This might be the coolest, most eco-friendly urinal ever

Dutch company Urban Senses has created GreenPee containers, which are urinals filled with odor-absorbing hemp fibers and are topped with planters. Here’s why they’re great for the environment.

What’s the point of the GreenPee containers?

Amsterdam in particular has had a bit of a problem with people urinating wherever they darned well want to. In Dutch, it actually has a name: It’s called wildplassen. This happens because there aren’t enough public bathrooms, and also, it costs a euro to use them, so people can’t be bothered to pay when they gotta go. As a result, they pee just, wherever, instead — against walls, in the canals, you name it.

We know it’s smelly and kind of rude to just pee wherever, but why is that a big problem?

Because people actually die falling into the canals when they’re relieving themselves. (Yes, I suspect alcohol might often be involved, too.) Plus, urine corrodes historical buildings. And urine can be harmful to the environment when humans excrete pharmaceuticals that their bodies can’t digest.

Why doesn’t the city just fine the rogue urinators?

They did — the city fined anyone caught whizzing where they weren’t supposed to be a hefty €140 ($165). But the fining wasn’t enough of a deterrent. So the city had to get creative.

Then what happened?

Amsterdam has just installed 12 of Urban Senses’ GreenPee containers on Leidseplein and Rembrandtsplein, in the Red Light district. That’s because the city did a trial run last year in Rembrandtsplein, and on one street, the Schapensteeg, it reduced wildplassen by nearly 50%.

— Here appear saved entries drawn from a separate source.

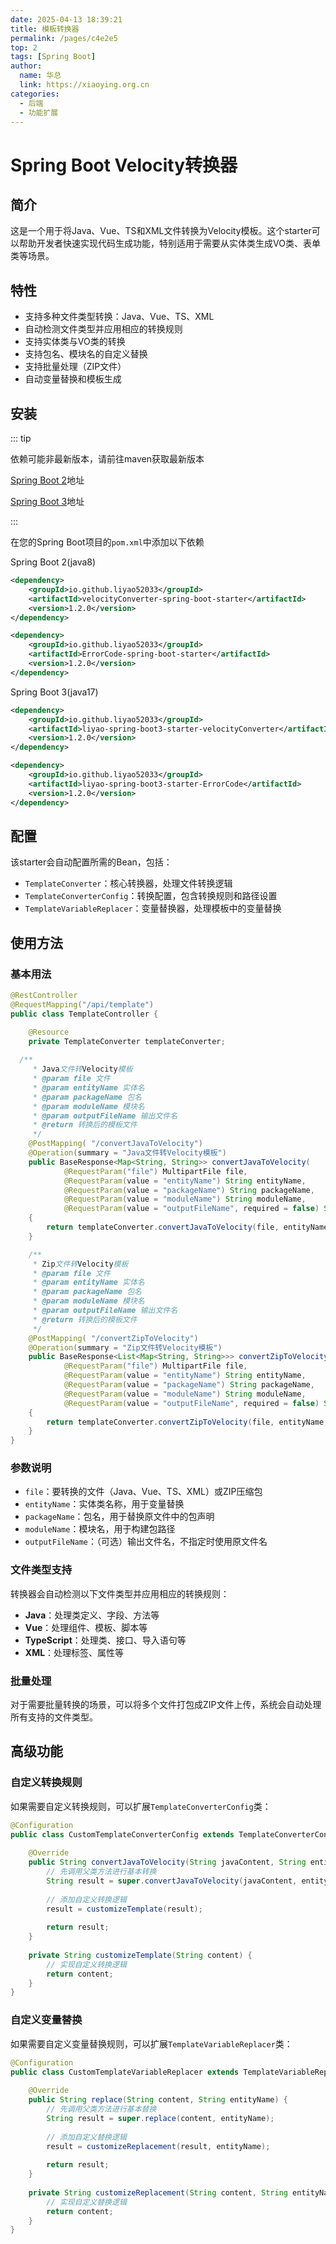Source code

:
 ```yaml
---
date: 2025-04-13 18:39:21
title: 模板转换器
permalink: /pages/c4e2e5
top: 2
tags: [Spring Boot]
author:
  name: 华总
  link: https://xiaoying.org.cn
categories:
  - 后端
  - 功能扩展
---
```


# Spring Boot  Velocity转换器

## 简介

这是一个用于将Java、Vue、TS和XML文件转换为Velocity模板。这个starter可以帮助开发者快速实现代码生成功能，特别适用于需要从实体类生成VO类、表单类等场景。

## 特性

- 支持多种文件类型转换：Java、Vue、TS、XML
- 自动检测文件类型并应用相应的转换规则
- 支持实体类与VO类的转换
- 支持包名、模块名的自定义替换
- 支持批量处理（ZIP文件）
- 自动变量替换和模板生成

## 安装

::: tip 

依赖可能非最新版本，请前往maven获取最新版本

[Spring Boot 2](https://central.sonatype.com/artifact/io.github.liyao52033/velocityConverter-spring-boot-starter)地址

[Spring Boot 3](https://central.sonatype.com/artifact/io.github.liyao52033/liyao-spring-boot3-starter-velocityConverter)地址

:::

在您的Spring Boot项目的`pom.xml`中添加以下依赖

Spring Boot 2(java8)

```xml
<dependency>
    <groupId>io.github.liyao52033</groupId>
    <artifactId>velocityConverter-spring-boot-starter</artifactId>
    <version>1.2.0</version>
</dependency>

<dependency>
    <groupId>io.github.liyao52033</groupId>
    <artifactId>ErrorCode-spring-boot-starter</artifactId>
    <version>1.2.0</version>
</dependency>
```

Spring Boot 3(java17)

```xml
<dependency>
    <groupId>io.github.liyao52033</groupId>
    <artifactId>liyao-spring-boot3-starter-velocityConverter</artifactId>
    <version>1.2.0</version>
</dependency>

<dependency>
    <groupId>io.github.liyao52033</groupId>
    <artifactId>liyao-spring-boot3-starter-ErrorCode</artifactId>
    <version>1.2.0</version>
</dependency>
```




## 配置

该starter会自动配置所需的Bean，包括：

- `TemplateConverter`：核心转换器，处理文件转换逻辑
- `TemplateConverterConfig`：转换配置，包含转换规则和路径设置
- `TemplateVariableReplacer`：变量替换器，处理模板中的变量替换

## 使用方法

### 基本用法

```java
@RestController
@RequestMapping("/api/template")
public class TemplateController {

    @Resource
    private TemplateConverter templateConverter;
    
  /**
     * Java文件转Velocity模板
     * @param file 文件
     * @param entityName 实体名
     * @param packageName 包名
     * @param moduleName 模块名
     * @param outputFileName 输出文件名
     * @return 转换后的模板文件
     */
    @PostMapping( "/convertJavaToVelocity")
    @Operation(summary = "Java文件转Velocity模板")
    public BaseResponse<Map<String, String>> convertJavaToVelocity(
            @RequestParam("file") MultipartFile file,
            @RequestParam(value = "entityName") String entityName,
            @RequestParam(value = "packageName") String packageName,
            @RequestParam(value = "moduleName") String moduleName,
            @RequestParam(value = "outputFileName", required = false) String outputFileName)
    {
        return templateConverter.convertJavaToVelocity(file, entityName, packageName, moduleName, outputFileName);
    }

    /**
     * Zip文件转Velocity模板
     * @param file 文件
     * @param entityName 实体名
     * @param packageName 包名
     * @param moduleName 模块名
     * @param outputFileName 输出文件名
     * @return 转换后的模板文件
     */
    @PostMapping( "/convertZipToVelocity")
    @Operation(summary = "Zip文件转Velocity模板")
    public BaseResponse<List<Map<String, String>>> convertZipToVelocity(
            @RequestParam("file") MultipartFile file,
            @RequestParam(value = "entityName") String entityName,
            @RequestParam(value = "packageName") String packageName,
            @RequestParam(value = "moduleName") String moduleName,
            @RequestParam(value = "outputFileName", required = false) String outputFileName)
    {
        return templateConverter.convertZipToVelocity(file, entityName, packageName, moduleName, outputFileName);
    }
}
```

### 参数说明

- `file`：要转换的文件（Java、Vue、TS、XML）或ZIP压缩包
- `entityName`：实体类名称，用于变量替换
- `packageName`：包名，用于替换原文件中的包声明
- `moduleName`：模块名，用于构建包路径
- `outputFileName`：（可选）输出文件名，不指定时使用原文件名

### 文件类型支持

转换器会自动检测以下文件类型并应用相应的转换规则：

- **Java**：处理类定义、字段、方法等
- **Vue**：处理组件、模板、脚本等
- **TypeScript**：处理类、接口、导入语句等
- **XML**：处理标签、属性等

### 批量处理

对于需要批量转换的场景，可以将多个文件打包成ZIP文件上传，系统会自动处理所有支持的文件类型。

## 高级功能

### 自定义转换规则

如果需要自定义转换规则，可以扩展`TemplateConverterConfig`类：

```java
@Configuration
public class CustomTemplateConverterConfig extends TemplateConverterConfig {
    
    @Override
    public String convertJavaToVelocity(String javaContent, String entityName, String packageName, String moduleName) {
        // 先调用父类方法进行基本转换
        String result = super.convertJavaToVelocity(javaContent, entityName, packageName, moduleName);
        
        // 添加自定义转换逻辑
        result = customizeTemplate(result);
        
        return result;
    }
    
    private String customizeTemplate(String content) {
        // 实现自定义转换逻辑
        return content;
    }
}
```

### 自定义变量替换

如果需要自定义变量替换规则，可以扩展`TemplateVariableReplacer`类：

```java
@Configuration
public class CustomTemplateVariableReplacer extends TemplateVariableReplacer {
    
    @Override
    public String replace(String content, String entityName) {
        // 先调用父类方法进行基本替换
        String result = super.replace(content, entityName);
        
        // 添加自定义替换逻辑
        result = customizeReplacement(result, entityName);
        
        return result;
    }
    
    private String customizeReplacement(String content, String entityName) {
        // 实现自定义替换逻辑
        return content;
    }
}
```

Single units cost €4,000 and doubles €5,000, and there are ongoing maintenance costs for collecting the urine, cleaning it and delivering fertiliser for local green products, according to Dutch News. The GreenPee single model is good for 300 “visits” and the double version, 450. The company is also looking to develop gender-neutral and female options. The urinals are only open when it’s dark.

Ok, fine. But what’s so environmentally friendly about this, or do you just like to write about pee?

I might get a bit of a kick writing about pee, but here’s why. The container holds shredded hemp fiber, and that absorbs the urine and its odor. Hemp has actually been used as a bedding for composting toilets for some time.

After the full container of urine-soaked hemp is removed, it’s then composted, which results is an organic, phosphate-rich fertilizer (human pee has a lot of phosphate in it). The planters also attract bees and other insects to encourage a healthy ecosystem, and they use considerably less water to process waste than a traditional toilet would.

A planter tops the GreenPee, but urine isn’t used to water the plants because it would kill them. The GreenPee has a watering system with a 30-liter reservoir that collects rainwater and has wicks in the soil; meaning the plants only need manual watering occasionally.

The GreenPee can send a text message when the tank is nearly full, or just manually be checked.

So what on earth inspired the inventor of this thing to create it?

Richard de Vries using his invention, the GreenPee, in Amsterdam. Photo: S. Boztas

A man named Richard de Vries invented it, and he describes himself as an “environmental psychologist.” He explains his thinking behind his invention:

My ambition is to place these in different cities and carry on innovating.

If you want a solution to wild peeing, cities try to create ownership and a feeling that someone is watching you. That works, but the need for peeing stays. We came up with the idea of a planter to help green the city, have something that looks nicer, but is also a urinal. It’s also circular as we make fertilizer from the urine and also green water.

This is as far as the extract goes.